§ **Exercise materials**
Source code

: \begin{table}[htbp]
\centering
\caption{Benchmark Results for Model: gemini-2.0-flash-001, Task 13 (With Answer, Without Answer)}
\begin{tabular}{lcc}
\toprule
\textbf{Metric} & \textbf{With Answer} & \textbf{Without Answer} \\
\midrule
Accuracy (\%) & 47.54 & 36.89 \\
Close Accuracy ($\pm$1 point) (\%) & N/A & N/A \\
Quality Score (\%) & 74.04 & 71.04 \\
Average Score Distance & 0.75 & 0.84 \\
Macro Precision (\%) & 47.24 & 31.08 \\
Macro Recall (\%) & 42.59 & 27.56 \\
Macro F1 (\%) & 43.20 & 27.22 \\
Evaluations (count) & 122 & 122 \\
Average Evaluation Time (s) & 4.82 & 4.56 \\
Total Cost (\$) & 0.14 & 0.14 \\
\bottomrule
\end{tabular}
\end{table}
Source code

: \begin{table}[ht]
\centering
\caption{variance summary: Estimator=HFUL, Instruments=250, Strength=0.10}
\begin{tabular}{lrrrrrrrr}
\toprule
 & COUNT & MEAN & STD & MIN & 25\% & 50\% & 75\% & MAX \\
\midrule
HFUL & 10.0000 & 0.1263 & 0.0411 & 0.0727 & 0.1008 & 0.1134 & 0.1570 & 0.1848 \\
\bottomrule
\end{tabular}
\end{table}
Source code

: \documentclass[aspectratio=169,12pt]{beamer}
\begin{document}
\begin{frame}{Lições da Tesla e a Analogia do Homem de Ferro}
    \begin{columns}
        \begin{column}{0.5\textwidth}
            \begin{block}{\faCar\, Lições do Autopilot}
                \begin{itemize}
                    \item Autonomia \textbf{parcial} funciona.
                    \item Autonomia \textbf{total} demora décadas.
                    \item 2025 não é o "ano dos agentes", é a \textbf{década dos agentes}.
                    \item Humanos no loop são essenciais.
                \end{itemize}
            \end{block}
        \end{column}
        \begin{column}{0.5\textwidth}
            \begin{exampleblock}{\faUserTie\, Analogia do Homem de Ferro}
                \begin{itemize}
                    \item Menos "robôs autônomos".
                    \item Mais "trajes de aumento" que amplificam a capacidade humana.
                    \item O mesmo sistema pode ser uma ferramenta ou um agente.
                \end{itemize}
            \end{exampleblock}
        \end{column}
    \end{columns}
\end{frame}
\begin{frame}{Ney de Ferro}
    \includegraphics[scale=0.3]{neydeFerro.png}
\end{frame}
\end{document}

§ **About this exercise**
For the string "exampleblock", show each line of the entries above where it occurs.

§ **Result**
            \begin{exampleblock}{\faUserTie\, Analogia do Homem de Ferro}
            \end{exampleblock}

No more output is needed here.